G.R. No. L-2036

PAULINO M. NICO, PETITIONER, VS. MANUEL BLANCO, JUDGE OF FIRST INSTANCE OF ILOILO, AND JOSE F. MONSALE, RESPONDENTS. D E C I S I O N

[ G.R. No. L-2036. June 30, 1948 ] 81 Phil. 213

EN BANC

[ G.R. No. L-2036. June 30, 1948 ]

PAULINO M. NICO, PETITIONER, VS. MANUEL BLANCO, JUDGE OF FIRST INSTANCE OF ILOILO, AND JOSE F. MONSALE, RESPONDENTS. D E C I S I O N

BENGZON, J.:

This is a petition to enjoin the Honorable Manuel Blanco, Judge of Iloilo, from taking further steps in election case No. 1040, entitled Dr. Jose F. Monsale, contestant, versus Paulino M. Nico, contestee.

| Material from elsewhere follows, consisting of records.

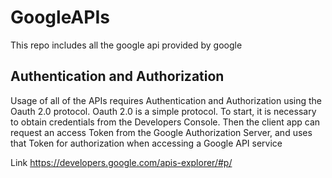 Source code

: # GoogleAPIs
This repo includes all the google api provided by google

## Authentication and Authorization
Usage of all of the APIs requires Authentication and Authorization using the Oauth 2.0 protocol. Oauth 2.0 is a simple protocol. To start, it is necessary to obtain credentials from the Developers Console. Then the client app can request an access Token from the Google Authorization Server, and uses that Token for authorization when accessing a Google API service

Link
https://developers.google.com/apis-explorer/#p/
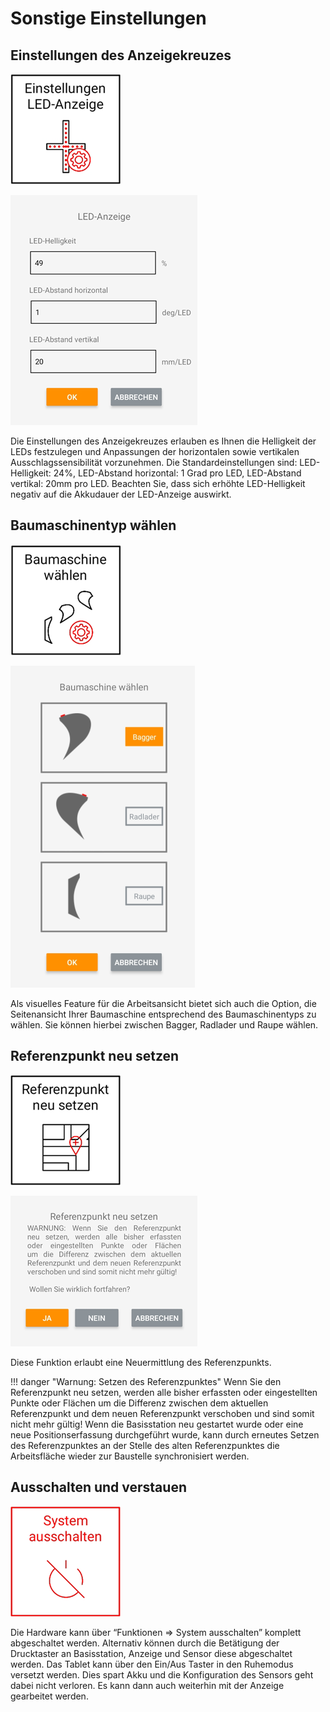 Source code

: # Sonstige Einstellungen 

## Einstellungen des Anzeigekreuzes
![Anzeige Einstellungen Button](indicator_settings.png)

![Anzeige Einstellungen Screen](indicator_settings_screen.png)

Die Einstellungen des Anzeigekreuzes erlauben es Ihnen die Helligkeit der LEDs festzulegen und Anpassungen der horizontalen sowie vertikalen Ausschlagssensibilität vorzunehmen. Die Standardeinstellungen sind: LED-Helligkeit: 24%, LED-Abstand horizontal: 1 Grad pro LED, LED-Abstand vertikal: 20mm pro LED. Beachten Sie, dass sich erhöhte LED-Helligkeit negativ auf die Akkudauer der LED-Anzeige auswirkt. 

## Baumaschinentyp wählen
![Baumaschinentyp wählen Button](choose_machinetype.png)

![Baumaschinentyp wählen Screen](choose_machinetype_screen.png)

Als visuelles Feature für die Arbeitsansicht bietet sich auch die Option, die Seitenansicht Ihrer Baumaschine entsprechend des Baumaschinentyps zu wählen. Sie können hierbei zwischen Bagger, Radlader und Raupe wählen. 


## Referenzpunkt neu setzen
![Referenzpunkt setzen Button](setref_pt.png)

![Referenzpunkt setzen Screen](set_refpt_screen.png)

Diese Funktion erlaubt eine Neuermittlung des Referenzpunkts. 

!!! danger "Warnung: Setzen des Referenzpunktes"
    Wenn Sie den Referenzpunkt neu setzen, werden alle bisher erfassten oder eingestellten Punkte oder Flächen um die Differenz zwischen dem aktuellen Referenzpunkt und dem neuen Referenzpunkt verschoben und sind somit nicht mehr gültig! Wenn die Basisstation neu gestartet wurde oder eine neue Positionserfassung durchgeführt wurde, kann durch erneutes Setzen des Referenzpunktes an der Stelle des alten Referenzpunktes die Arbeitsfläche wieder zur Baustelle synchronisiert werden.

## Ausschalten und verstauen
![System abschalten](shut_down.png)

Die Hardware kann über “Funktionen => System ausschalten” komplett abgeschaltet werden. Alternativ können durch die Betätigung der Drucktaster an Basisstation, Anzeige und Sensor diese abgeschaltet werden. Das Tablet kann über den Ein/Aus Taster in den Ruhemodus versetzt werden. Dies spart Akku und die Konfiguration des Sensors geht dabei nicht verloren. Es kann dann auch weiterhin mit der Anzeige gearbeitet werden.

It appears that on December 8, 1947, Dr. Monsale protested the proclamation of Paulino M. Nico as mayor-elect of Miagao, Iloilo, by a petition alleging, among other things, that in the elections of November, 1947, both had duly filed their respective certificates of candidacy for the office of mayor of Miagao; that he was duly voted for by the qualified electors of said municipality and received 2991 votes as against 2291 votes cast for the protestee, and that the boards of election inspectors in all precincts of the said municipality fraudulently and illegally did not count the ballots in his favor, resulting in the unwarranted proclamation of said contestee Paulino M. Nico.

After being summoned, the latter filed a motion for dismissal of the protest, on the ground that the court had no jurisdiction to act on the matter, because Dr. Jose F. Monsale was not a registered candidate voted for in the aforesaid elections. In support of his motion, contestee submitted copy of the telegram flent by the Commission on Elections to the municipal secretary of Miagao on November 9, 1947, stating that:

“In view withdrawal of Jose Monsale on October ten * * * he can no longer be a candidate in spite his desire to withdraw his withdrawal stop Jose Monsale is therefore no longer a candidate”.

Replying to the motion, Dr. Monsale argued that to confer jurisdiction upon the court it was enough to allege — as he did — that the parties were duly qualified voters, were candidates inscribed and had been voted for. He also claimed that it was premature for contestee to bring up at that time the reported withdrawal of his candidacy, which is a matter of evidence to be threshed out when the case is debated on the merits.

The court set a date for admission of proofs to establish the motion to dismiss. Documents were introduced on both sides. After considering the same Judge Blanco provisionally refused to dismiss, explaining that, “por resultar de la prueba (el Exh. A) articulada, sobre la moción de sobreseimiento de la solicitud, que el recurrente habia avisado en 6 noviembre 1947 a la Comision Electoral que daba por retirado lo manifestado a ella por él en 10 octubre 1947 y que continuaba adelanto con su candidatura para el cargo de alcalde del municipio de Miagao, de este provincia; sin juzgar por ahora, por entenderlo prematura, el efecto legal de esa cuestión, dadas los alegaciones de la solicitud”. Said judge therefore ordered the contestee to answer the motion of protest.

This petition for certiorari was immediately submitted to us, upon the allegation that respondent Judge Blanco had acted without or in excess of jurisdiction and with grave abuse of discretion.

It will be observed that although Judge Blanco declined to dismiss, he expressly reserved opinion about the legal effect of Dr. Monsale’s cancellation of the withdrawal of his candidacy, which was the gist of the challenge to the court’s jurisdiction. In effect the order was a provisional denial until the protest is adjudged on the merits. Consequently petition has no basis, the court not having definitely ruled on the issue of jurisdiction. If petitioner should counter that it was a grave abuse of discretion for the court to postpone definite action on his petition for dismissal, the answer would be that our rules expressly permit judges “to defer action on such motions until the trial, if the ground alleged therein does not appear to be indubitable” (Rule 8, section 2). That the point raised in the motion is not so easy to solve is shown by the circumstance that here, among the members, there is no unanimous view. Anyway it is quite probable that had Judge Blanco categorically overruled I herein petitioner’s contention, still his remedy would be to raise the same question when he appeals from an adverse decision on the merits.

It follows from the foregoing considerations that this petition must be, as it is hereby, denied, with costs. So ordered.

Parás, Actg. C. J., Feria, Pablo, Briones, Padilla, and Tuason, JJ., concur.